What the task asks
When a line in the data below includes "developer", pick it out and copy it.

Source data
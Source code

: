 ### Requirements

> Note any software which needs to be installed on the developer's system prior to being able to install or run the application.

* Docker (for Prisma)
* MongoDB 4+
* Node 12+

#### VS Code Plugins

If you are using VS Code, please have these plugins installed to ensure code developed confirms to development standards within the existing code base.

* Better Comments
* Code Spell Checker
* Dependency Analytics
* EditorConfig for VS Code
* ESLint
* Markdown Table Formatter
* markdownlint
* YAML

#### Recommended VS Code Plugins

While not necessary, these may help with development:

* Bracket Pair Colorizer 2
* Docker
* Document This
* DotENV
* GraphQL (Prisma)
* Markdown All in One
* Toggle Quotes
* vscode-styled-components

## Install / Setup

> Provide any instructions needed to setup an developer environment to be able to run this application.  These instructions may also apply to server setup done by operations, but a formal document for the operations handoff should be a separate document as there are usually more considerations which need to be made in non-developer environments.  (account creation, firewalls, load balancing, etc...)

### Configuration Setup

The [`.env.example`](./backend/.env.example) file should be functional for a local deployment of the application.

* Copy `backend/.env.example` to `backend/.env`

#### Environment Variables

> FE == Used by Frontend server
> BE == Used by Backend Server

Task response
> Note any software which needs to be installed on the developer's system prior to being able to install or run the application.
> Provide any instructions needed to setup an developer environment to be able to run this application.  These instructions may also apply to server setup done by operations, but a formal document for the operations handoff should be a separate document as there are usually more considerations which need to be made in non-developer environments.  (account creation, firewalls, load balancing, etc...)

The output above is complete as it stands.